I need the lines below from the one with "В каждой игре" down to the one with "pip install --user" reproduced exactly, both ends included, and nothing else.

§ Saved entries:
>>>

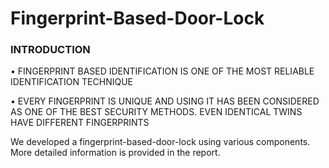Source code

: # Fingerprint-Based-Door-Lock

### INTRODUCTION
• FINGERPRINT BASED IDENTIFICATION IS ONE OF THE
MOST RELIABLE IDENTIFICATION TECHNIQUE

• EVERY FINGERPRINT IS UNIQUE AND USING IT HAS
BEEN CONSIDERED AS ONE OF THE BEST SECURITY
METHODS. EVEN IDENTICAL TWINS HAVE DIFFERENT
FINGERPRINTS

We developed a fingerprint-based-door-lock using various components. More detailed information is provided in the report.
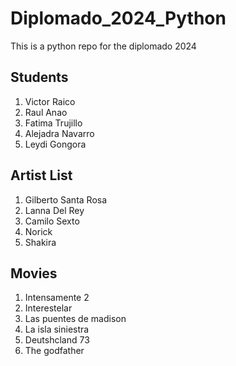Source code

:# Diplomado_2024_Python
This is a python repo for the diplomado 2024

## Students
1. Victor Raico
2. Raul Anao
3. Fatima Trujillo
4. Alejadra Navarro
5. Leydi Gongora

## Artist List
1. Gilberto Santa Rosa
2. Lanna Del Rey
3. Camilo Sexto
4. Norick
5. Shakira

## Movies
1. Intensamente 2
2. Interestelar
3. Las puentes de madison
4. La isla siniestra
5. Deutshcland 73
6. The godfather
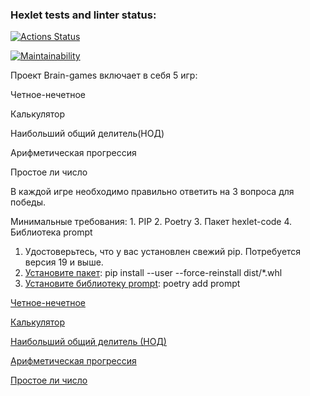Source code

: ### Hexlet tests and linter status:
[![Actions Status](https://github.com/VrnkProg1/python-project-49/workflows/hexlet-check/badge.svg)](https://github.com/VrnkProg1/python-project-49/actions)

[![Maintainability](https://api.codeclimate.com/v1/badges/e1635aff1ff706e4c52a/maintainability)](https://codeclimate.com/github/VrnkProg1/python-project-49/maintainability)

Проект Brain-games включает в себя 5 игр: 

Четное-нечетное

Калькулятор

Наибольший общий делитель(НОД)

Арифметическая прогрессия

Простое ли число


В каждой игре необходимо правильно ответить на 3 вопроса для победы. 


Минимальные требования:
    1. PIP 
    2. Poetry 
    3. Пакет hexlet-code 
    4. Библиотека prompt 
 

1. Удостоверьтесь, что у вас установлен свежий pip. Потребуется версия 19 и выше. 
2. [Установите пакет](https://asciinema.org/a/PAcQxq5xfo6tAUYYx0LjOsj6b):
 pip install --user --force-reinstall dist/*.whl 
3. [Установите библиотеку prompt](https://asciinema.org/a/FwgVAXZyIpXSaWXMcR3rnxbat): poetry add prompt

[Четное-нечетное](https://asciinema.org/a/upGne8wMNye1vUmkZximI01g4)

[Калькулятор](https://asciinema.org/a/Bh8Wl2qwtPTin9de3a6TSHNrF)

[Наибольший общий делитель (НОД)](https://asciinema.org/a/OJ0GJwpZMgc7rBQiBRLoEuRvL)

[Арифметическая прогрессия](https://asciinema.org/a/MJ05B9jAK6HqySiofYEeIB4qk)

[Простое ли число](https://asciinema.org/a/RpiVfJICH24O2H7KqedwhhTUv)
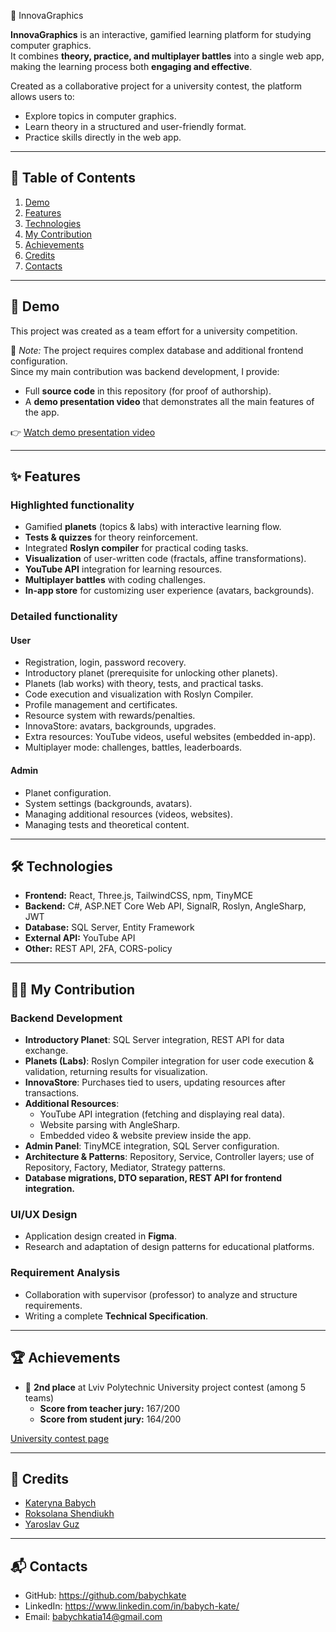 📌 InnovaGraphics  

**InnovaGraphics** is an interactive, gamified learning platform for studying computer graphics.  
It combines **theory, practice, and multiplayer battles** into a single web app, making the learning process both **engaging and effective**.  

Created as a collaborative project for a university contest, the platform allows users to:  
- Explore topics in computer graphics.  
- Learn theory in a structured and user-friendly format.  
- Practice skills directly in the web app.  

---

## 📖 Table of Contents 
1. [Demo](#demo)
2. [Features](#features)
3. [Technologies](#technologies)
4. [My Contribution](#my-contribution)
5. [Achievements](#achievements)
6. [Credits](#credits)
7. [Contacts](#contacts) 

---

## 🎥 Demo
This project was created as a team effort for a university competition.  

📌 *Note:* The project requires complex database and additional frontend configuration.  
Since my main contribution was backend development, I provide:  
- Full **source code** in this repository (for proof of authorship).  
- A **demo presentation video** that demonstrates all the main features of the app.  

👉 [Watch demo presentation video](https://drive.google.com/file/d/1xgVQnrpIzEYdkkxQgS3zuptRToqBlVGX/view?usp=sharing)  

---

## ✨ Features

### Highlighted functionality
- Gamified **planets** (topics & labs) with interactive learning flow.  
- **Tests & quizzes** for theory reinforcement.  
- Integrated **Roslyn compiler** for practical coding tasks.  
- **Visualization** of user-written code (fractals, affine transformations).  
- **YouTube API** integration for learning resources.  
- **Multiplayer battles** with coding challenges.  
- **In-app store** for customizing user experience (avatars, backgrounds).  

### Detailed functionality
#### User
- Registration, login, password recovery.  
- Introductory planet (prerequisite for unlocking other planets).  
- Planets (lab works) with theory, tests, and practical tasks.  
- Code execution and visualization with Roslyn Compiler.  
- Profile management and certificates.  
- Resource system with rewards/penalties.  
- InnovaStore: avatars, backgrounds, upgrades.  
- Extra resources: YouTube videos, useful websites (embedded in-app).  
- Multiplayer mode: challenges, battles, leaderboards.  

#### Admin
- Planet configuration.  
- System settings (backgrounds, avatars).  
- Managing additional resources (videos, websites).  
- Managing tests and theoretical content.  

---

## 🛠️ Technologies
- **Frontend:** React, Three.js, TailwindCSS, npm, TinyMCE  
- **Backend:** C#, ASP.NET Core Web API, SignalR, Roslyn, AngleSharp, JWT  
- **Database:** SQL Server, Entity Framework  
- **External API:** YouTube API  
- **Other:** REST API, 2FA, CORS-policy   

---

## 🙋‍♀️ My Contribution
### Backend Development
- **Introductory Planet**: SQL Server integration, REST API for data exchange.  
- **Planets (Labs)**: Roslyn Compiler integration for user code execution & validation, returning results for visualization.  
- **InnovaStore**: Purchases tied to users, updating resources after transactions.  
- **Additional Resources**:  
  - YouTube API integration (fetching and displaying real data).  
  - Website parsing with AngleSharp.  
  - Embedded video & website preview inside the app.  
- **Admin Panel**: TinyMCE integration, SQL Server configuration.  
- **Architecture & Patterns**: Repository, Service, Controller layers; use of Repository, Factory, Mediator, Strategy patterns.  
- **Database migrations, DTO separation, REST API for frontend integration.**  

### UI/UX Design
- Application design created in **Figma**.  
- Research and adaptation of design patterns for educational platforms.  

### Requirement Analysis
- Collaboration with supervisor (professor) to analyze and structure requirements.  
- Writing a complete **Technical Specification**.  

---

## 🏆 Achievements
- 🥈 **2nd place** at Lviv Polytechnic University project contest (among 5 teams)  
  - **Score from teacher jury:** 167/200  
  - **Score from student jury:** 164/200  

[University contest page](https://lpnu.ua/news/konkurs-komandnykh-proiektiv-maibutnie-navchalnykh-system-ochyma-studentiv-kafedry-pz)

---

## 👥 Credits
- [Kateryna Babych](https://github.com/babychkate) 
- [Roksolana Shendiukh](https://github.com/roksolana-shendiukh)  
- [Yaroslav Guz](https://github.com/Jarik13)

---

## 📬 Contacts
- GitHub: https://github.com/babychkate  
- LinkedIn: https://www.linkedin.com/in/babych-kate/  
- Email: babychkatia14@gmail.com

<<<

§ Task solution:
В каждой игре необходимо правильно ответить на 3 вопроса для победы. 


Минимальные требования:
    1. PIP 
    2. Poetry 
    3. Пакет hexlet-code 
    4. Библиотека prompt 
 

1. Удостоверьтесь, что у вас установлен свежий pip. Потребуется версия 19 и выше. 
2. [Установите пакет](https://asciinema.org/a/PAcQxq5xfo6tAUYYx0LjOsj6b):
 pip install --user --force-reinstall dist/*.whl 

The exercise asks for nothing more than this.